SALK-Abfertigung: Verhalten von ZBR Vierhauser wirft Fragen auf

 

"Seit Tagen ist die Abfertigung für einen ehemaligen Manager der SALK Gesprächsthema Nr. 1 unter den Mitarbeiterinnen und Mitarbeitern in den Landeskliniken. Die kolportierte Summe von rund 170.000 Euro ist wohl ein Paradebeispiel für einen ´Golden Handshake´, dafür hat niemand im Haus Verständnis", sagt SALK-Arbeiterbetriebsrat Thomas Brandstötter.

 

Verärgert ist Brandstötter aber nicht nur über die hohe Abfindung, sondern auch über manche öffentliche Reaktion. "Zentralbetriebsrätin Christine Vierhauser beklagte sich in den Medien wortreich über die Abfindung.
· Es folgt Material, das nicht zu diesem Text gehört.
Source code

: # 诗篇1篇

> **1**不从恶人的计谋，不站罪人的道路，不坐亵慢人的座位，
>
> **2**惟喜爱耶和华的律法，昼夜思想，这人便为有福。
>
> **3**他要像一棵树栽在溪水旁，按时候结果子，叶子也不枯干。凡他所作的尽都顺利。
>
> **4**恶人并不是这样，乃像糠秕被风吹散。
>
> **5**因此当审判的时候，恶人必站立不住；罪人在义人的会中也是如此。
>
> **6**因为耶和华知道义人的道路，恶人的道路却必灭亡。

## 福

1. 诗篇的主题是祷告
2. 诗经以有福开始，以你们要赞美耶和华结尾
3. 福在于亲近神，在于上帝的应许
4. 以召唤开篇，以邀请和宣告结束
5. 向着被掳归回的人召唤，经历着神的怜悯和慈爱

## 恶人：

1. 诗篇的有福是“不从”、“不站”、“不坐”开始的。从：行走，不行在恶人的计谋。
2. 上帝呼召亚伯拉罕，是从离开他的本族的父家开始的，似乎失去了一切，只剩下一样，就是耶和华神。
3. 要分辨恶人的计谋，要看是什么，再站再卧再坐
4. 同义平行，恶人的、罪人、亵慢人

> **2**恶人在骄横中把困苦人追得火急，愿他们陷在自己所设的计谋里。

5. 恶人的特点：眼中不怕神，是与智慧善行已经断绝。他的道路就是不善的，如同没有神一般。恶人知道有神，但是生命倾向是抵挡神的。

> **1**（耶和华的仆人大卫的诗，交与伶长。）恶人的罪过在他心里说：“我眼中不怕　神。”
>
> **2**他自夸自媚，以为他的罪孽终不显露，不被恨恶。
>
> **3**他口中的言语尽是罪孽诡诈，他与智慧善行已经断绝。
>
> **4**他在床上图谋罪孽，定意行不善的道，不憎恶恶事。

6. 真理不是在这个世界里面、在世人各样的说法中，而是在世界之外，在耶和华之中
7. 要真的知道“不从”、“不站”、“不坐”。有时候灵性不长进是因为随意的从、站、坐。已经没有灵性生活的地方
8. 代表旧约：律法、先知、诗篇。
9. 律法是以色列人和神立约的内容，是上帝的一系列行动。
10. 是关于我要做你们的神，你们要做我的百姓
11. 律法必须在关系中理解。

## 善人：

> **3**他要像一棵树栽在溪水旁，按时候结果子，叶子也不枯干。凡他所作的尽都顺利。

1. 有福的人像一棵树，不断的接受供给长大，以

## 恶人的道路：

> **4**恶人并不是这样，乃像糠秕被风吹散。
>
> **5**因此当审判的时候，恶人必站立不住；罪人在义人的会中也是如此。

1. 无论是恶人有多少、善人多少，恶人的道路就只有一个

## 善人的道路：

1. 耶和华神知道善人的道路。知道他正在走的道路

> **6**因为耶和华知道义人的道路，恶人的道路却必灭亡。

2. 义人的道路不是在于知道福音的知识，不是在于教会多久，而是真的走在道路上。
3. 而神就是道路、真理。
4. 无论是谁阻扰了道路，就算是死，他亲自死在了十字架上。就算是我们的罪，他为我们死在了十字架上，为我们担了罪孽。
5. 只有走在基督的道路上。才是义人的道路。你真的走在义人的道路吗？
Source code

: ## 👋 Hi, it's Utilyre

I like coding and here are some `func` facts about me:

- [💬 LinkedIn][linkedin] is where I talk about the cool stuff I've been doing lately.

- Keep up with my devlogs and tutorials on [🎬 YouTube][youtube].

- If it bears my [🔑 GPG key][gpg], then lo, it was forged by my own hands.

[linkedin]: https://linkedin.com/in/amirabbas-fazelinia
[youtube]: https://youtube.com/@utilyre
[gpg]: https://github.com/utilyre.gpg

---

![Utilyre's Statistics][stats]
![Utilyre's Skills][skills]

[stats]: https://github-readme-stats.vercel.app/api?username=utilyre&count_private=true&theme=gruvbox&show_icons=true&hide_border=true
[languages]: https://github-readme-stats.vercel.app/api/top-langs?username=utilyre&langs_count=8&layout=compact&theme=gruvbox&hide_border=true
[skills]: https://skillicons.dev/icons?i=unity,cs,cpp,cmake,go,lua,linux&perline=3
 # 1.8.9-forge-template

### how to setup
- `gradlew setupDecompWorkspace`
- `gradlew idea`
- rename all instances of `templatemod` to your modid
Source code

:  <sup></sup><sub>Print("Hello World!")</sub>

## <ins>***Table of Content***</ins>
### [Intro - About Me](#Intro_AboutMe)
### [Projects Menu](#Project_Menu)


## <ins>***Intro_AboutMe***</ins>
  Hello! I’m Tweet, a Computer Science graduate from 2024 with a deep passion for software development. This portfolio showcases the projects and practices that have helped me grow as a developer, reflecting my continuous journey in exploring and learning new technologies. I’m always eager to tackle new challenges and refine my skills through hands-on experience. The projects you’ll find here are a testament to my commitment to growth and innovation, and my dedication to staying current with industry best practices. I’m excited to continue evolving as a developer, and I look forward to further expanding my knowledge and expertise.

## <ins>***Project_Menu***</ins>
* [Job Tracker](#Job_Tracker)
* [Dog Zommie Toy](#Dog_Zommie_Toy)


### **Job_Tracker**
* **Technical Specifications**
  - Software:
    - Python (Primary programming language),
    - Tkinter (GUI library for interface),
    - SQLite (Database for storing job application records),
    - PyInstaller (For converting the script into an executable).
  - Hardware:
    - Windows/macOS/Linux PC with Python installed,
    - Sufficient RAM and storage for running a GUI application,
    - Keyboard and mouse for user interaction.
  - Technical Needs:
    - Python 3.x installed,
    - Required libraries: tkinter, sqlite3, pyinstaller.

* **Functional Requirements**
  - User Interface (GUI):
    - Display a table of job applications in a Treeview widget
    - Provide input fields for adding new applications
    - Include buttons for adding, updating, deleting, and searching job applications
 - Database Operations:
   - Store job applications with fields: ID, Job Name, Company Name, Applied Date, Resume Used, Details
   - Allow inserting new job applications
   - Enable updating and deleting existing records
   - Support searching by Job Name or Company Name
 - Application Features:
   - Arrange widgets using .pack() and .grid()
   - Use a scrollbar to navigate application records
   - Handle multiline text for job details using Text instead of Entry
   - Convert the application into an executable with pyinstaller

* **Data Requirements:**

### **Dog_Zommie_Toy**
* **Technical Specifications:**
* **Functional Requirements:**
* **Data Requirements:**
Tatsächlich dürfte sie aber seit eineinhalb Jahren darüber informiert gewesen sein. Es ist daher wenig glaubwürdig, wenn sie jetzt öffentlich Krokodilstränen vergießt", sagt Brandstötter.

 

Konkret war Zentralbetriebsrätin Vierhauser am 27. Oktober 2010 bei jener SALK-Aufsichtsratssitzung anwesend, in der Geschäftsführer Burkhard van der Vorst über die Abfindung für den Manager berichtete.

 

Brandstötter: "Das Verhalten der Zentralbetriebsrätin wirft Fragen auf. Ich erwarte mir von Christine Vierhauser im Interesse der Mitarbeiterinnen und Mitarbeiter der SALK klare Antworten."

 

Konkret richtet Brandstötter an Zentralbetriebsrätin Christine Vierhauser folgende Fragen:

  • ·         Stimmt es, dass Sie von der SALK-Geschäftsführung mehrfach die Ablöse des betreffenden Managers verlangt haben?
  • ·         Stimmt es, dass Sie im Aufsichtsrat über die Auflösung des Vertrags und das Ausscheiden dieser Führungskraft informiert wurden?
  • ·         Haben Sie die Rahmenbedingungen der Auflösung dieses Vertrags hinterfragt? Wenn ja, mit welchem Ergebnis? Wenn nein, warum nicht?

 

 

Wir sollten wieder dahin zurückkommen, daß es uns um das beste Wohl

unserer Mitarbeiter und Patienten geht. Wir wollen und dürfen den Ruf

der SALK nicht länger beschädigen.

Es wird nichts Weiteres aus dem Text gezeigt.